Davidson Charlemagne, left, with legal counsel David J. Cattie, at the V.I. District Court on St. Croix on Thursday, June 20, 2024. Photo Credit: ERNICE GILBERT, V.I. CONSORTIUM
The trial of David and Sasha Charlemange has been pushed back to sometime after December 1, following an order from U.S. Magistrate Emile Henderson III.
The Charlemagnes were arrested in mid-June, accused of orchestrating a $4 million fraud against Housing and Urban Development involving the storage and management of wood that was earmarked for hurricane relief. Mr. Charlemagne, the Department of Education Director of Maintenance, and his wife, were charged with government program fraud, wire fraud, and money laundering conspiracy alongside former Virgin Islands Housing Finance Authority Chief Operating Officer Darin Richardson. All three pleaded not guilty to the charges.

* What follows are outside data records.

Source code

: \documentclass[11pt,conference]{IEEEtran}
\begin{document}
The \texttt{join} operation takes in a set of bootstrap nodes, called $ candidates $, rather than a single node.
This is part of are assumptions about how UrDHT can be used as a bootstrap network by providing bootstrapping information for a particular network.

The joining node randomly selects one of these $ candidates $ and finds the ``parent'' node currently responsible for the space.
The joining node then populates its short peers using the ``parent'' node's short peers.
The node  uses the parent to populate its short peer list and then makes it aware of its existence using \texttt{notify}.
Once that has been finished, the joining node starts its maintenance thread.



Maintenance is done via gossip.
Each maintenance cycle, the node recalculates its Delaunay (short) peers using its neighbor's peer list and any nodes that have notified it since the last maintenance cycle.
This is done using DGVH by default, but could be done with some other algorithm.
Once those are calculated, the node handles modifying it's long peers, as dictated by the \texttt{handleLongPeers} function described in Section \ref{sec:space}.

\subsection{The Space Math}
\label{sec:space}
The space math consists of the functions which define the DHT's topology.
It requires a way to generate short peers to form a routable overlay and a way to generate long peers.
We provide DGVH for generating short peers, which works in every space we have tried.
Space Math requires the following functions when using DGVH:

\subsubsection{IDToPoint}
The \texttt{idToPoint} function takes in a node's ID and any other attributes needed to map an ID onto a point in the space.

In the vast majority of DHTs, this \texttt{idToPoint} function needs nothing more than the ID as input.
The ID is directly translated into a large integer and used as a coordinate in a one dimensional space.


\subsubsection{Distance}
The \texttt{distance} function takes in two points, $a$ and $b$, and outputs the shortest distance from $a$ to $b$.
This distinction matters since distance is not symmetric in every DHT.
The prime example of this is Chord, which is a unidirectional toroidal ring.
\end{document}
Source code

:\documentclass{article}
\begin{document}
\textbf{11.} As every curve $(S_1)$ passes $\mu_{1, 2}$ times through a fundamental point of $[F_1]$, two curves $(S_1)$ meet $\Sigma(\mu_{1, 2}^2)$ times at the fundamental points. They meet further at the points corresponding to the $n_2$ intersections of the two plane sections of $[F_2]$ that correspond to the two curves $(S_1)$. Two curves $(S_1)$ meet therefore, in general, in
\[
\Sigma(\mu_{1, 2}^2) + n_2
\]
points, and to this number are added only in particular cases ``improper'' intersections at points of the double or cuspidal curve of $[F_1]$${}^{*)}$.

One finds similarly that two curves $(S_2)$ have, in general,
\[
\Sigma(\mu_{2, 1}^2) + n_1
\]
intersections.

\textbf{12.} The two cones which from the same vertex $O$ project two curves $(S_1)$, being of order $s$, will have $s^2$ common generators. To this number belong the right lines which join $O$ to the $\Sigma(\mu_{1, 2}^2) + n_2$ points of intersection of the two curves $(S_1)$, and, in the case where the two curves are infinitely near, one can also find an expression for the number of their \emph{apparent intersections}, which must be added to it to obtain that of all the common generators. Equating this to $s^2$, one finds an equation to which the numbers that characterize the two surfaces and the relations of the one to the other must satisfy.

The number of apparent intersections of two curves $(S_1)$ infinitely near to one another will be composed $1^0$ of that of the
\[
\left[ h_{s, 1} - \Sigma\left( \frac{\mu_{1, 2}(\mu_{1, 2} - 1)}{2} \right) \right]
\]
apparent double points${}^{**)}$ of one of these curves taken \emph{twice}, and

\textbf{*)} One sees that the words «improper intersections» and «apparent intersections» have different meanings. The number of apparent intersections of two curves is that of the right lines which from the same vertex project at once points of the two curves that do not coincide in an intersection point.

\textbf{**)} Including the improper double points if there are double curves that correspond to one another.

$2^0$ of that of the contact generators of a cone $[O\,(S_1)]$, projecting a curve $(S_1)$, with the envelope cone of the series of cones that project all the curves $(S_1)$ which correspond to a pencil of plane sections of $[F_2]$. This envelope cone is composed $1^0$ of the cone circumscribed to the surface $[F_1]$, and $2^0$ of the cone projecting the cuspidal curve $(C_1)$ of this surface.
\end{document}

The trio is accused of orchestrating a scheme where Mr. Charlemagne was profiting off the storage of the wood as his company, D&S Trucking, would collect vastly inflated annual fees from VIHFA for the work. However, at the same time, the wood was being stored rent-free at the disused Alexander Henderson Elementary School, property of the Department of Education, where Mr. Charlemagne was employed.
Trial was initially scheduled to begin on August 5, however following a motion from defense attorneys to extend the trial date to “sometime after December 1, 2024 in order to review the voluminous discovery in this case and conduct an independent investigation into the allegations in the indictment,” Judge Henderson granted the request.
The case will now be scheduled for the court’s September 16 calendar call, where a new schedule for pre-trial motions and the commencement of trial will be set.